Two Cornell faculty members are named fellows of the American Academy of Arts and Sciences

ITHACA, N.Y. -- Two Cornell University faculty members are among the 187 new fellows elected to the American Academy of Arts and Sciences, in honor of their distinguished contributions to their professions.

The two Cornell honorees, who will be inducted into the academy in October, are Peter Uwe Hohendahl, the Jacob Gould Schurman Professor of German and Comparative Literature, and Paul L. Houston, professor of chemistry and chemical biology and senior associate dean in the College of Arts and Sciences.

The American Academy of Arts and Sciences, which now has 3,700 fellows and 600 foreign honorary members, was founded in 1780 by John Adams, George Washington and James Bowdoin and is based in Cambridge, Mass. New fellows are chosen through an extensive selection process by members of the academy. There now are 73 fellows of the academy among Cornell faculty on the Ithaca campus and at the Weill Cornell Medical College in New York City.

Hohendahl's areas of expertise include 18th- to 20th-century German literature; intellectual history; literary and social theory; and comparative literature. He is director of the Institute for German Cultural Studies at Cornell.

Hohendahl joined the Cornell faculty in 1977 and is considered one of the leading authorities on German literature and critical theory in the United States. He received his doctorate from Hamburg University in 1964. He has authored 10 books in English and German, includingBuilding a National Literature: The Case of Germany, 1830-1870 (Ithaca and London: Cornell University Press, 1989), Reappraisals: Shifting Alignments in Postwar Critical Theory (Ithaca and London: Cornell University Press, 1991) and Prismatic Thought: Theodor W. Adorno (Lincoln and London: University of Nebraska Press, 1995). He is a co-editor of the journals New German Critique at Cornell and Zeitschrift fuer Germanistik at Humboldt University, Berlin. He was president of the North American Heine Society from 1986 to 1990. Hohendahl is a member of a number of professional associations, including the American Association of Teachers of German, the German Studies Association and the Modern Language Association. He was a visiting scholar at Stanford University in 1996; a senior fellow at the American Institute for Contemporary German Studies in Washington, D.C., in 2000; and he is a corresponding fellow of the Institute of Germanic Studies at the University of London School of Advanced Study.

Houston has an international reputation for research in the Þelds of materials and physical chemistry. He also has distinguished himself at Cornell by his excellence in teaching and advising at both the undergraduate and graduate levels. He served as chair of the Department of Chemistry and Chemical Biology from 1997 to 2001.

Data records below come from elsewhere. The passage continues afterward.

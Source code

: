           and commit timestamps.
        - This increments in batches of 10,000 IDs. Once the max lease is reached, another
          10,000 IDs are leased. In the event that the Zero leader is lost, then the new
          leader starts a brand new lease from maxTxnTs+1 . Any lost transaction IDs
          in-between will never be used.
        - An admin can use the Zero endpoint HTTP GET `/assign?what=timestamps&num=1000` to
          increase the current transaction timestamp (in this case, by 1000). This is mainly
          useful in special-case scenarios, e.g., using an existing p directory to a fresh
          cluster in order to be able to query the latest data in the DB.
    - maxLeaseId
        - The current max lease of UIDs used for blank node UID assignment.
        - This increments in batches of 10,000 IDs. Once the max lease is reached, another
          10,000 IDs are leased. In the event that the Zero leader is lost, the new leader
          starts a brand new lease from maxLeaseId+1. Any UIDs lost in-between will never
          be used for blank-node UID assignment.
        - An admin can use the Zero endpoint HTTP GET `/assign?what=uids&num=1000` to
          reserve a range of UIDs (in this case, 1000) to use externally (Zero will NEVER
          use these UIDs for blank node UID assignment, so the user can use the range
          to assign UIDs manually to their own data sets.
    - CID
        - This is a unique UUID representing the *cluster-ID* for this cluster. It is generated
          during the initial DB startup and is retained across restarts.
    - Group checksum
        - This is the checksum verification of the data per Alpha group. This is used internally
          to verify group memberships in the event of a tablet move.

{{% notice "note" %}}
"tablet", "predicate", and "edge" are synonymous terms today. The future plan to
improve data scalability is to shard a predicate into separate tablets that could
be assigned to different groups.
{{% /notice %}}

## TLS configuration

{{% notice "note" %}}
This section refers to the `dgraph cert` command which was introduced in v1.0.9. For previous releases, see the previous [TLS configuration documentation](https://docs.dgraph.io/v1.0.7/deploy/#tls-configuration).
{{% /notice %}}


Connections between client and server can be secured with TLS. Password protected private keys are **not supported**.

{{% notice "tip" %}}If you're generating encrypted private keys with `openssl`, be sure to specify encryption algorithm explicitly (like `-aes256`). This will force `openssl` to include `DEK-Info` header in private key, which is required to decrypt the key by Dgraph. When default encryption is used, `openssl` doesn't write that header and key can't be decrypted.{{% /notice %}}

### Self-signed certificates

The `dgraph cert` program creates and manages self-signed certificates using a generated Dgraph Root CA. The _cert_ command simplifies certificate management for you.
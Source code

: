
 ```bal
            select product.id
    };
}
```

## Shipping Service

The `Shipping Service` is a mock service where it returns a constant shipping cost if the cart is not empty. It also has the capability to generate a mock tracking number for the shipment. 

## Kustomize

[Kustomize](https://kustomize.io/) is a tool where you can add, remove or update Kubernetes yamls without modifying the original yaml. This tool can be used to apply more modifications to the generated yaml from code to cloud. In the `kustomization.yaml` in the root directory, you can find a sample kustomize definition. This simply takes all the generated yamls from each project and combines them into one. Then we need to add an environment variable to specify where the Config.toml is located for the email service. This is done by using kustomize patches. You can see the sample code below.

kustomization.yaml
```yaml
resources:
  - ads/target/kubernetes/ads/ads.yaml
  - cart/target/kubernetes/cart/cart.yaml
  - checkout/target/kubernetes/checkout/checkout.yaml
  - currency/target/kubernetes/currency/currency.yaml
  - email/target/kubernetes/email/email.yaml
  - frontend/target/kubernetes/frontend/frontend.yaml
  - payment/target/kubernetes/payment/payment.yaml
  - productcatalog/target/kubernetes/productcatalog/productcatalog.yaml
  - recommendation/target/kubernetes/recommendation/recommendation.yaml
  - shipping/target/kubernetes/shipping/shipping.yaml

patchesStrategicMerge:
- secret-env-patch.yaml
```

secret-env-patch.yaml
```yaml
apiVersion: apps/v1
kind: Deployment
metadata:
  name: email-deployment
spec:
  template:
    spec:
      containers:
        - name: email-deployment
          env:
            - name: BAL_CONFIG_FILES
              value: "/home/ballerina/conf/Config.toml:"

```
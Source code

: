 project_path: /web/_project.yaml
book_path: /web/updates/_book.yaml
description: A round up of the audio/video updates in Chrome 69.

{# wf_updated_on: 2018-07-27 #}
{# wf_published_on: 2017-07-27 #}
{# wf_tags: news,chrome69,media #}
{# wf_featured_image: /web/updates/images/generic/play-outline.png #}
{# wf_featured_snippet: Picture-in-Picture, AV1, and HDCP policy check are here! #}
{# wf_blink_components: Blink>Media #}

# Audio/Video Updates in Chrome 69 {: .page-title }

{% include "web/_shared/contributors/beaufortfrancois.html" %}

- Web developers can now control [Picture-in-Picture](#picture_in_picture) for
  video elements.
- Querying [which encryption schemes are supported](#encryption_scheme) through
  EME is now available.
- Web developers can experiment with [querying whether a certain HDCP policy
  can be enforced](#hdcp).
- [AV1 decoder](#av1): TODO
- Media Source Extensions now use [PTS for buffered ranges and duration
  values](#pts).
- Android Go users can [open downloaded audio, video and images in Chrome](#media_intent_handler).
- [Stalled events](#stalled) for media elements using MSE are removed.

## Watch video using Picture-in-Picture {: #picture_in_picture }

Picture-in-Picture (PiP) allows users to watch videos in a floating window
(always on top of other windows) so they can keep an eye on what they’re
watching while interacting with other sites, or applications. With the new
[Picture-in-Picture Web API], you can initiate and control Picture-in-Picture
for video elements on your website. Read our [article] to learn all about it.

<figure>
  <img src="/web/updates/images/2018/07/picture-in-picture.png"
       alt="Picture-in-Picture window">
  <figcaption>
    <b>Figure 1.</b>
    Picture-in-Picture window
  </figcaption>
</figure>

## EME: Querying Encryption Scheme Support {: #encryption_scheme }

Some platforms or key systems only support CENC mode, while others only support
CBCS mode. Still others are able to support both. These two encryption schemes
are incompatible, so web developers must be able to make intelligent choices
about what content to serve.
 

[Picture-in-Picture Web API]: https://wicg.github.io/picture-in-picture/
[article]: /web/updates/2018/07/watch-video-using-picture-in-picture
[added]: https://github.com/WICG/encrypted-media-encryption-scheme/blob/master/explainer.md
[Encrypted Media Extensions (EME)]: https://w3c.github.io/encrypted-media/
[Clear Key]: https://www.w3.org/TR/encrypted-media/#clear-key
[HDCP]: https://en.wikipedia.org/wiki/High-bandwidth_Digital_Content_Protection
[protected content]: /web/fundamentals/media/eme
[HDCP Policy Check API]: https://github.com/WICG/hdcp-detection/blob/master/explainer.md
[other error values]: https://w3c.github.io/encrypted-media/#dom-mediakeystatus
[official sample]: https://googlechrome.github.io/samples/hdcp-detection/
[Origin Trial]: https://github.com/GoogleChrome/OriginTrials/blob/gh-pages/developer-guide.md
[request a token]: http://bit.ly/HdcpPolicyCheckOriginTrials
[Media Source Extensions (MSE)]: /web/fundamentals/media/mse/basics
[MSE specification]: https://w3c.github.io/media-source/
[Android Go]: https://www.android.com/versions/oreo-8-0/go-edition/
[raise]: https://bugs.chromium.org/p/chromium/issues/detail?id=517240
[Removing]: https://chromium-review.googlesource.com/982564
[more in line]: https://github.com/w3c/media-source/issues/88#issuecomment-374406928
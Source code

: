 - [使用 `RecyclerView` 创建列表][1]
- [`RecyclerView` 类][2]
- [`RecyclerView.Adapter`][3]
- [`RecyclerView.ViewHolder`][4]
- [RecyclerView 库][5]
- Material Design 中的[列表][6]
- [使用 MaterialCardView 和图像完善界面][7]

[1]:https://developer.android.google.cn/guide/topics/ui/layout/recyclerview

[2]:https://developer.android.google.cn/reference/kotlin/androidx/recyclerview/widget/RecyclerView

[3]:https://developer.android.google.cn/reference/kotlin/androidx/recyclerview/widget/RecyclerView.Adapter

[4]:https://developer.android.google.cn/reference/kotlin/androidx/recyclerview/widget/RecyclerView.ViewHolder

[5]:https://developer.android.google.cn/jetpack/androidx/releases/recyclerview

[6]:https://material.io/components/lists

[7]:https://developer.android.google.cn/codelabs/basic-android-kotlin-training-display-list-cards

Houston heads an active research group in chemistry, pursuing materials science, combustion chemistry and photodissociation dynamics, especially as applied to atmospheric chemistry.

He earned his B.S. degree at Yale University in 1969 and his Ph.D. at the Massachusetts Institute of Technology in 1973. He held a postdoctoral fellowship at the University of California-Berkeley before coming to Cornell as an assistant professor in 1975. By 1985 he was a full professor, and in 1999 he was named the Peter J.W. Debye Professor of Chemistry. He has been a visiting scientist at the Max-Planck Institute for Quantum Optics, Germany; at the Institute for Molecular Science in Okazaki, Japan; and at the University of Rome-La Sapienza. He is a fellow of the American Physical Society (APS) as well as of the American Association for the Advancement of Science and has been an Alfred P. Sloan research fellow and a J. Simon Guggenheim fellow.

Houston served as senior editor ofThe Journal of Physical Chemistry from 1991 to 1997 and on the advisory boards of that journal (1988 to 1990) andThe Journal of Chemical Physics (1989 to 1991). He won the Camille and Henry Dreyfus Teacher-Scholar Award in 1980 and the Herbert P. Broida Prize of the APS in 2001.